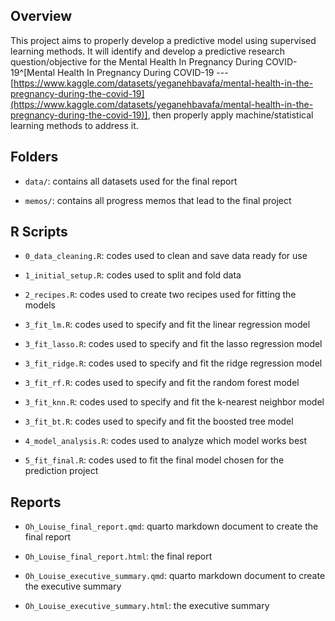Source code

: ## Overview

This project aims to properly develop a predictive model using supervised learning methods. It will identify and develop a predictive research question/objective for the Mental Health In Pregnancy During COVID-19^[Mental Health In Pregnancy During COVID-19 --- [https://www.kaggle.com/datasets/yeganehbavafa/mental-health-in-the-pregnancy-during-the-covid-19](https://www.kaggle.com/datasets/yeganehbavafa/mental-health-in-the-pregnancy-during-the-covid-19)], then properly apply machine/statistical learning methods to address it.

## Folders

- `data/`: contains all datasets used for the final report

- `memos/`: contains all progress memos that lead to the final project

## R Scripts

- `0_data_cleaning.R`: codes used to clean and save data ready for use

- `1_initial_setup.R`: codes used to split and fold data

- `2_recipes.R`: codes used to create two recipes used for fitting the models

- `3_fit_lm.R`: codes used to specify and fit the linear regression model

- `3_fit_lasso.R`: codes used to specify and fit the lasso regression model

- `3_fit_ridge.R`: codes used to specify and fit the ridge regression model

- `3_fit_rf.R`: codes used to specify and fit the random forest model

- `3_fit_knn.R`: codes used to specify and fit the k-nearest neighbor model

- `3_fit_bt.R`: codes used to specify and fit the boosted tree model

- `4_model_analysis.R`: codes used to analyze which model works best

- `5_fit_final.R`: codes used to fit the final model chosen for the prediction project

## Reports

- `Oh_Louise_final_report.qmd`: quarto markdown document to create the final report

- `Oh_Louise_final_report.html`: the final report

- `Oh_Louise_executive_summary.qmd`: quarto markdown document to create the executive summary

- `Oh_Louise_executive_summary.html`: the executive summary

===============

Count how many lines in the records hold the string "markdown"; reply with the number alone.

2